Published online by Cambridge University Press: 03 April 2024
The land question will forever remain the ontological scandal and its modes of disavowal will reach a point of exhaustion.
The land question remains a question in that the answer to it is often avoided. There has been a plethora of interventions on the land question, but there is political paralysis in dealing with the question that squarely confronts the land question, let alone with the fact that the conception of being – the ontological entity so to speak – is rendered absent, if not erased, from the land question. The absence of being suggests that the importance of land has nothing to do with those to whom land is of paramount importance. Added to that, the story of antiblack racism is a continuing silence. This means that there is no race in the land question; the land question is a question with no racist-settler-colonial past and its aftermath.

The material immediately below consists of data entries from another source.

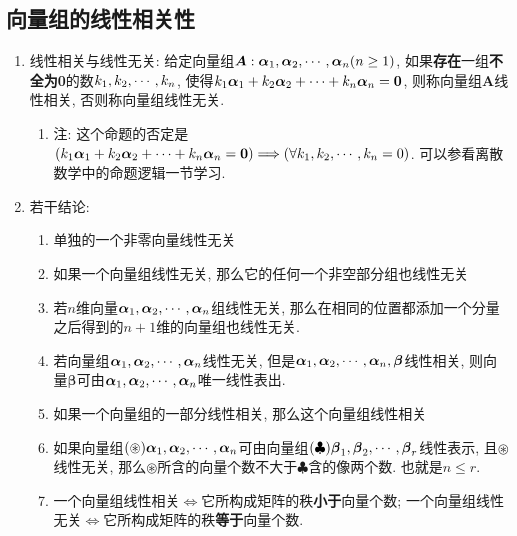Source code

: \subsection{向量组的线性相关性}
\begin{enumerate}
\item 线性相关与线性无关: 给定向量组$\boldsymbol{A}:\boldsymbol{\alpha}_{1},\boldsymbol{\alpha}_{2},\cdots,\boldsymbol{\alpha}_{n}(n\geq1)$,
如果\textbf{存在}一组\textbf{不全为0}的数$k_{1},k_{2},\cdots,k_{n}$, 使得$k_{1}\boldsymbol{\alpha}_{1}+k_{2}\boldsymbol{\alpha}_{2}+\cdots+k_{n}\boldsymbol{\alpha}_{n}=\boldsymbol{0}$,
则称向量组$\boldsymbol{A}$线性相关, 否则称向量组线性无关. 
\begin{enumerate}
\item 注: 这个命题的否定是$(k_{1}\boldsymbol{\alpha}_{1}+k_{2}\boldsymbol{\alpha}_{2}+\cdots+k_{n}\boldsymbol{\alpha}_{n}=\boldsymbol{0})\Longrightarrow(\forall k_{1},k_{2},\cdots,k_{n}=0)$.
可以参看离散数学中的命题逻辑一节学习. 
\end{enumerate}
\item 若干结论: 
\begin{enumerate}
\item 单独的一个非零向量线性无关
\item 如果一个向量组线性无关, 那么它的任何一个非空部分组也线性无关
\item 若$n$维向量$\boldsymbol{\alpha}_{1},\boldsymbol{\alpha}_{2},\cdots,\boldsymbol{\alpha}_{n}$组线性无关, 那么在相同的位置都添加一个分量之后得到的$n+1$维的向量组也线性无关. 
\item 若向量组$\boldsymbol{\alpha}_{1},\boldsymbol{\alpha}_{2},\cdots,\boldsymbol{\alpha}_{n}$线性无关, 但是$\boldsymbol{\alpha}_{1},\boldsymbol{\alpha}_{2},\cdots,\boldsymbol{\alpha}_{n},\boldsymbol{\beta}$线性相关,
则向量$\boldsymbol{\beta}$可由$\boldsymbol{\alpha}_{1},\boldsymbol{\alpha}_{2},\cdots,\boldsymbol{\alpha}_{n}$唯一线性表出. 
\item 如果一个向量组的一部分线性相关, 那么这个向量组线性相关
\item 如果向量组$(\circledast)\boldsymbol{\alpha}_{1},\boldsymbol{\alpha}_{2},\cdots,\boldsymbol{\alpha}_{n}$可由向量组$(\clubsuit)\boldsymbol{\beta}_{1},\boldsymbol{\beta}_{2},\cdots,\boldsymbol{\beta}_{r}$线性表示,
且$\circledast$线性无关, 那么$\circledast$所含的向量个数不大于$\clubsuit$含的像两个数.
也就是$n\leq r$. 
\item 一个向量组线性相关$\Leftrightarrow$它所构成矩阵的秩\textbf{小于}向量个数; 一个向量组线性无关$\Leftrightarrow$它所构成矩阵的秩\textbf{等于}向量个数.
\end{enumerate}
\end{enumerate}

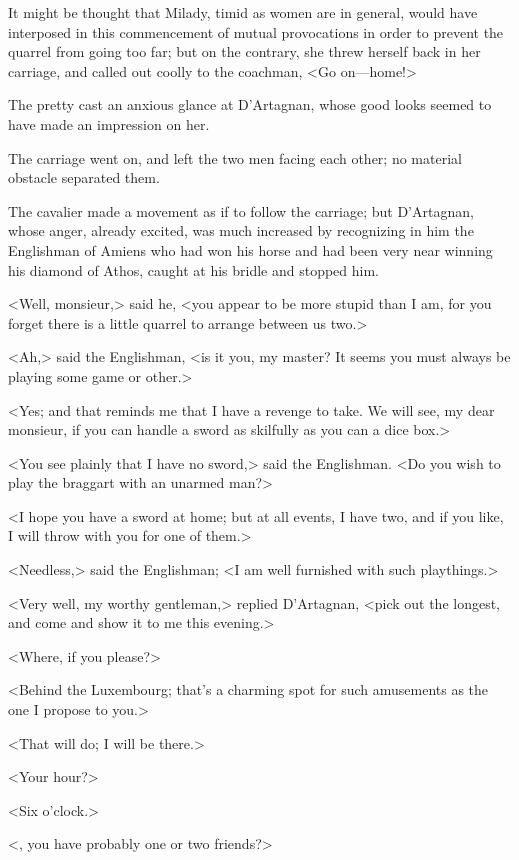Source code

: It might be thought that Milady, timid as women are in general, would have interposed in this commencement of mutual provocations in order to prevent the quarrel from going too far; but on the contrary, she threw herself back in her carriage, and called out coolly to the coachman, <Go on—home!> 

The pretty  cast an anxious glance at D'Artagnan, whose good looks seemed to have made an impression on her. 

The carriage went on, and left the two men facing each other; no material obstacle separated them. 

The cavalier made a movement as if to follow the carriage; but D'Artagnan, whose anger, already excited, was much increased by recognizing in him the Englishman of Amiens who had won his horse and had been very near winning his diamond of Athos, caught at his bridle and stopped him. 

<Well, monsieur,> said he, <you appear to be more stupid than I am, for you forget there is a little quarrel to arrange between us two.> 

<Ah,> said the Englishman, <is it you, my master? It seems you must always be playing some game or other.> 

<Yes; and that reminds me that I have a revenge to take. We will see, my dear monsieur, if you can handle a sword as skilfully as you can a dice box.> 

<You see plainly that I have no sword,> said the Englishman. <Do you wish to play the braggart with an unarmed man?> 

<I hope you have a sword at home; but at all events, I have two, and if you like, I will throw with you for one of them.> 

<Needless,> said the Englishman; <I am well furnished with such playthings.> 

<Very well, my worthy gentleman,> replied D'Artagnan, <pick out the longest, and come and show it to me this evening.> 

<Where, if you please?> 

<Behind the Luxembourg; that's a charming spot for such amusements as the one I propose to you.> 

<That will do; I will be there.> 

<Your hour?> 

<Six o'clock.> 

<, you have probably one or two friends?>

The origin of the land question
The origin of the land question can be located in the historical scandal of the racist-settler-colonial arrangement that stretches as far back as the colonial encounter of 1652. Thami ka Plaatjie (2003, 287) argues that ‘the land crisis in this country dates back to 1652, when the first white settlers arrived to stay in the country and commenced dispossessing Africans of their land’. The Natives Land Act (No. 27 of 1913) is not the beginning of land dispossession as the post-1994 land discourse seems to suggest, but rather a continuation of the racist-settler-colonial land theft that was inaugurated in 1652. The difference, of course, is that the Natives Land Act legalized land theft and institutionalized, naturalized and normalized the existential condition of landlessness of the black. It is still unimaginable, according to Wellington Thwala (2002, 2), that the ‘Native[s] Land Act resulted in only 10 per cent of the land [being] reserved for blacks’. According to Lungisile Ntsebeza (2005, 2–3), this was notorious legislation that ‘appropriated more than 90 per cent of the land surface’. As a result, white farmers benefited from substantial farming subsidies, while black agriculture was constrained and depleted. This was followed by the passing of the Native Trust and Land Act (No. 18 of 1936), which allocated the already promised land to the reserves (the areas geographically marked for black people, who did not have the right to own property there).